Currently available information on the cost and quality of services provided by individual doctors is generally minimal at best, aggregated to be of little value, and often merely anecdotal (based on incomplete samples of self-reported, patient satisfaction surveys). Provider directories from insurance companies that help consumers select individual doctors generally exclude any such information on provider cost and quality. If insurance companies publish such performance results in directories on providers, such actual “performance scorecards” are often aggregated at the group practice level and not on the individual doctor level where the patient has a personal relationship. In addition, cost information about patient treatment is often aggregated and does not identify which providers are most cost-effective for surgery or for treating that patient's specific condition. Neither of these approaches provides users with the level of detail necessary to make choices that can minimize cost while maintaining quality, or even select providers based on other criteria important to them, such providers who can treat their condition, providers who have electronic medical records that can check for adverse drug interactions, ease of service or listening skills. Some known individual provider ratings, for example those provided by the NCQA (National Committee on Quality Assurance) provide some guidance to healthcare consumers on treatment of diabetes or heart conditions, but do not provide adequate or detailed enough information for selecting any particular medical provider based on individual provider quality or the user's actual medical condition, or specific treatment need.

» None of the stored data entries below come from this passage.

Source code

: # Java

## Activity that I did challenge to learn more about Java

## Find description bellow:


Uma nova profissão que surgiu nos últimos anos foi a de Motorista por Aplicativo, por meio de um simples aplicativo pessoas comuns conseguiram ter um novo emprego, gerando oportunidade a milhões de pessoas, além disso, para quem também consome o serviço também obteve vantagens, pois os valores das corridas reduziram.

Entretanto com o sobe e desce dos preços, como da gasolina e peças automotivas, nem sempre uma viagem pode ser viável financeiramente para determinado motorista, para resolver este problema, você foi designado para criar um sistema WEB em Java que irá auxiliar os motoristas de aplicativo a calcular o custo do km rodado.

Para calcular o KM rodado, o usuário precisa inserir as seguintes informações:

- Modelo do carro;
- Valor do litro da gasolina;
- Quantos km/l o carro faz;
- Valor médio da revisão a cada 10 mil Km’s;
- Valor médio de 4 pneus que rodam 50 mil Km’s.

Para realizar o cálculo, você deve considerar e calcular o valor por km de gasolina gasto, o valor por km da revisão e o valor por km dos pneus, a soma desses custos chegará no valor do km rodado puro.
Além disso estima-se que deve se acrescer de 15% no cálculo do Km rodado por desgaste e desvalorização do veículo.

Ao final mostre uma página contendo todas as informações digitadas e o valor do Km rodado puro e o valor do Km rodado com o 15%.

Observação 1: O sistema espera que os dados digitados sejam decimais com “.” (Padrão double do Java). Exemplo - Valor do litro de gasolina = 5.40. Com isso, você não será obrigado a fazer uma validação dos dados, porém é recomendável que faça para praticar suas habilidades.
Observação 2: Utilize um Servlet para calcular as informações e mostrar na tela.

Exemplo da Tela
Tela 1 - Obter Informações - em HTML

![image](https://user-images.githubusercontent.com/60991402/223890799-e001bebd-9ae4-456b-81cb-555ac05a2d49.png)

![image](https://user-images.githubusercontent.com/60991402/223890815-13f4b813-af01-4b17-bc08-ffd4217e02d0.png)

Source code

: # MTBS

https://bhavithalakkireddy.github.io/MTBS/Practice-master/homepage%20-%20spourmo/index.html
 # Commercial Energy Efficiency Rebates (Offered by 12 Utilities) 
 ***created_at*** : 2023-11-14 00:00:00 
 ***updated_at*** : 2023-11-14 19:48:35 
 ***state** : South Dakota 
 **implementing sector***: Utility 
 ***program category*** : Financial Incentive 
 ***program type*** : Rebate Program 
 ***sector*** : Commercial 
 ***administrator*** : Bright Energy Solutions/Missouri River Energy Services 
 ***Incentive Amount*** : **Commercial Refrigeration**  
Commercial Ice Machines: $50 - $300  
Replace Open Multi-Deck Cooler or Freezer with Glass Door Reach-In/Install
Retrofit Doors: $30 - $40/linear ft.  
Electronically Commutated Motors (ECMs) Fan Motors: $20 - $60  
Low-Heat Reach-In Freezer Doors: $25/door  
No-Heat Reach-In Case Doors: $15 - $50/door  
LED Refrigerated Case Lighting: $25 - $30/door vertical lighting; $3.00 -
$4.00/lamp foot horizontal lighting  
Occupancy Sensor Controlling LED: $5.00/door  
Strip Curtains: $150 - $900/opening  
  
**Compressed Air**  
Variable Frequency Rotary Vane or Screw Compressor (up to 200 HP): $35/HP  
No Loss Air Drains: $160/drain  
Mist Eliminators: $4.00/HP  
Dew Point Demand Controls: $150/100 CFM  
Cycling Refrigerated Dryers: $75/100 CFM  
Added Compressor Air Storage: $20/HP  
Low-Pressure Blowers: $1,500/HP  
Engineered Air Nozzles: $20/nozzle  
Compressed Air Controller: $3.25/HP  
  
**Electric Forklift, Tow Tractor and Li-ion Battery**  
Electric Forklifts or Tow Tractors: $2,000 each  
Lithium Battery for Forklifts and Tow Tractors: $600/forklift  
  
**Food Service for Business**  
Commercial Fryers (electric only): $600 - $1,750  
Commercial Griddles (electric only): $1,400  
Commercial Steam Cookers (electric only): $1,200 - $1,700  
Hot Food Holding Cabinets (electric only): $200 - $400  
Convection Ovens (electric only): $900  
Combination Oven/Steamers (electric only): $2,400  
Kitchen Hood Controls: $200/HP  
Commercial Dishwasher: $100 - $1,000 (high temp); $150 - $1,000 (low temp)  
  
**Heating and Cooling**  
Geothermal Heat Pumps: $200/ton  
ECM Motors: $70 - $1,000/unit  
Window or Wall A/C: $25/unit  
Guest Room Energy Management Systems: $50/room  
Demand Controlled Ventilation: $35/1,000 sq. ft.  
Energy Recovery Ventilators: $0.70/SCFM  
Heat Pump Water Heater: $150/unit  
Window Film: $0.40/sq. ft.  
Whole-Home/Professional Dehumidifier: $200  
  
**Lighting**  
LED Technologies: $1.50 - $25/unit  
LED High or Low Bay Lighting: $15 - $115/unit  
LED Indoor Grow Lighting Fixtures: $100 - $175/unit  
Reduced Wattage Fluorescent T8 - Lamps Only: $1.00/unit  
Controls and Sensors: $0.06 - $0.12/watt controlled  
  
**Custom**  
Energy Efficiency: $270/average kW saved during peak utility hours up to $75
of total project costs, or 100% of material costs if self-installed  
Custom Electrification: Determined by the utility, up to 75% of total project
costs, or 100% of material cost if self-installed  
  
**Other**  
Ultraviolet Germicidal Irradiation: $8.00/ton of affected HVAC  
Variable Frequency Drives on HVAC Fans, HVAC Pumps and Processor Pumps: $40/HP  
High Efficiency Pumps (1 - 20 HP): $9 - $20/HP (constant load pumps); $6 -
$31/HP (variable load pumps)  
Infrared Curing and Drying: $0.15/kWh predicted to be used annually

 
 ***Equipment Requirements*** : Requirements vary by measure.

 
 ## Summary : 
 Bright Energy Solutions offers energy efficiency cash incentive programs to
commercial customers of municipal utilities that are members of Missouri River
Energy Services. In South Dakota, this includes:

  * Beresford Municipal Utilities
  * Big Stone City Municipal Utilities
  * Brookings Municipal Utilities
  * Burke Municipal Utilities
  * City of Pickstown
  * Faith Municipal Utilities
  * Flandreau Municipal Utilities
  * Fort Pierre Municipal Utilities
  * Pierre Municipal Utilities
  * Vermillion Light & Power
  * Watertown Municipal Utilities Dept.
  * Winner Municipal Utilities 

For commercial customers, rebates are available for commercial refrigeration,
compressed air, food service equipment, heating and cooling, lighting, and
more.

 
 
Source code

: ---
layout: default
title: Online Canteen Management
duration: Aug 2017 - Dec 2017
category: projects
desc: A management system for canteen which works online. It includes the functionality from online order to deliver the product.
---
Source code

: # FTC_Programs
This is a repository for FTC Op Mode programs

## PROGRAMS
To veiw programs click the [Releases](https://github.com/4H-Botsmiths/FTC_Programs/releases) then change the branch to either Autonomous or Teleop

Even when users do have access to performance scorecards for individual doctors, known measures of performance relate only to general capabilities of each particular doctor, and do not give useful information regarding capabilities of any particular doctor with regard to a specific healthcare need (such as the patient's medical condition, surgical or procedure need). Although the specialty in which the particular doctor practices, or the particular hospital department in which the doctor practices, might provide very rough information, the information is far too general to allow users to make adequately informed decisions about provider selection, particularly when users have to pay significant out of pocket monies for such health care services.
This problem is particularly acute when the user is looking for doctors that can best treat the user's particular medical condition, particular surgical need, particular medical history, or user's particular demographic profile. For example, an overweight male patient in his 50's with a family medical history of coronary disease might seek out a provider with best capabilities at coronary heart disease and its related medical conditions, while a newly married female patient in her 20's might seek out a provider with best capabilities at pregnancy and family issues. The latter might even specifically wish to have a female doctor. A user who already has a specific known medical condition, whether very specialized (say, allergy), or not (say, diabetes), or having both non-physical and physical components (say, psychopharmacology), will almost certainly wish to select a medical provider with best capabilities in that known medical condition and similar medical conditions. In known systems and provider directories, information about providers is limited to each medical provider's certifications, credentials, malpractice history, service locations, or general practice areas. While this does give the user some information about the general class of medical conditions that medical provider is capable of treating, it has the drawback of failing to provide specific information regarding the medical provider's actual record of prevention and treatment of the user's specific medical problems (whether current or anticipated).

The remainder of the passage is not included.